A formação do grupo, com seus vários sopros, abre a perspectiva de uma elevação da energia, o que ocorre em diferentes momentos, com as improvisações coletivas assumindo protagonismo em diversas passagens. Aqui estão provavelmente algumas das peças mais impactantemente free jazzísticas de Coin Coin, a destacar as instrumentais “Predestined confessions”, “Shake my bones” e “Others each”. Mas os climas, de um modo geral, são variados, com o álbum ondulando em tensão e cores enquanto vai rolando. Na encantatória “Enthralled not by her curious blend”, os sintetizadores criam climáticas camadas, sobre as quais a voz de Roberts vai nos conduzindo (“My name is your name/ Our name is their name/ We are named/ We remember/ They forget”) como que por uma clareira em noite de lua, até o sax nos despertar nos compassos finais. Passado um pouco o meio do disco, “But i never heard a sound so long” e “The promise” surgem como duas peças sequenciais com canto em coro, etéreas, um intermezzo sombriamente melancólico, de chamar lágrimas, para serem ouvidas de olhos baixos e em silêncio – são arranjos de Roberts para “All the Pretty Little Horses”, uma tradicional canção de ninar afro-americana, de autor desconhecido. Daí passamos a “Shake my bones”, que abre com múltiplos sopros e piano bem marcado para dar uma chacoalhada nos ânimos, com a linda melodia tocada pelo sax alto, entrecortada pelo violino e a intromissão dos outros sopros, crescendo com vagar até o fecho enérgico.

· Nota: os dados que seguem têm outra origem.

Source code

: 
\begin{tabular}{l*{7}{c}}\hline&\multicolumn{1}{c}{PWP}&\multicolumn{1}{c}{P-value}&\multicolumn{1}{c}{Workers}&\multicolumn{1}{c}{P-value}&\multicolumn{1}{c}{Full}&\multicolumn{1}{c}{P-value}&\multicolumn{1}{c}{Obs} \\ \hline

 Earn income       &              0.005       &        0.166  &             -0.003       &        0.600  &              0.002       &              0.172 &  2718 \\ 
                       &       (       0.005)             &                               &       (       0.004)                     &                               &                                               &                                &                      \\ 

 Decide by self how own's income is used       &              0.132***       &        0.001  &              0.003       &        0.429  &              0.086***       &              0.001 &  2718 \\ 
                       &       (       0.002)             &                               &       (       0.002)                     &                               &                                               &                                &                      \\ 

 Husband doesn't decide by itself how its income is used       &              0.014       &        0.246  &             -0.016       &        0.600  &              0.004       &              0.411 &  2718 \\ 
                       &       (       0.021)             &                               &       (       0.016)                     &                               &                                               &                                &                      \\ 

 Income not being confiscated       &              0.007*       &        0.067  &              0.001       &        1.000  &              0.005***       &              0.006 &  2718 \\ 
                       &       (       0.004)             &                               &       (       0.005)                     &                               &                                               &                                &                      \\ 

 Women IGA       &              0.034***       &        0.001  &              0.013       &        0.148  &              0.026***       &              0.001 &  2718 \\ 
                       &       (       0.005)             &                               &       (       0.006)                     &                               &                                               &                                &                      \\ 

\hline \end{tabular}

A música de Matana Roberts não é entretenimento, não esqueçamos. Ela está em combate, em luta contínua. A Arte como reflexão, como protesto, um embate necessário iniciado lá pelos pioneiros do free jazz na década de 1960 e que ainda não acabou. Não basta ouvir as notas, degustar as melodias, sentir a energia: há muito mais em jogo. “There is something quite rancid going on in America right now, more so than any time I have seen... a growing cohort of ghoul-like humans who seem to think that your body does not belong to you. We have seen some of this before, we knew it was wrong, and we eradicated some of the issues. It wasn’t perfect how we did it, but we did it. And yet, like a never-ending train wreck, here we are again. The lack of access to safe and legal abortion services disproportionately affects marginalized and low-income communities, who often lack the resources and support to obtain safe reproductive health care...”, escreve no longo ensaio que acompanha o álbum. Artista maior de nossos tempos, Matana Roberts é uma voz necessária por tudo que nos oferece. E, mais uma vez, coloca na mesa um dos discos fundamentais do ano. A gravadora, como nos outros capítulos da série, é a Constellation. Coin Coin Chapter Five: In the garden..., gravado no Bunker Studios, no Brooklyn (NYC), sai oficialmente amanhã, dia 29 de setembro, em CD, LP duplo e digital.

 

 



Coin Coin Chapter Five: In the garden...  *****

Matana Roberts

Constellation

 




---------

*quem assina:

Fabricio Vieira é jornalista e fez mestrado em Literatura e Crítica Literária. Escreveu sobre jazz para a Folha de S.Paulo por alguns anos; foi ainda correspondente do jornal em Buenos Aires. Colaborou também com publicações como Entre Livros e Jazz.pt, de Lisboa. Nos últimos anos, tem escrito sobre música e literatura para o Valor Econômico. É autor de liner notes para os álbuns “Sustain and Run”, de Roscoe Mitchell (Selo Sesc), “The Hour of the Star”, de Ivo Perelman (Leo Records), e “Live in Nuremberg”, de Perelman e Matthew Shipp (SMP Records)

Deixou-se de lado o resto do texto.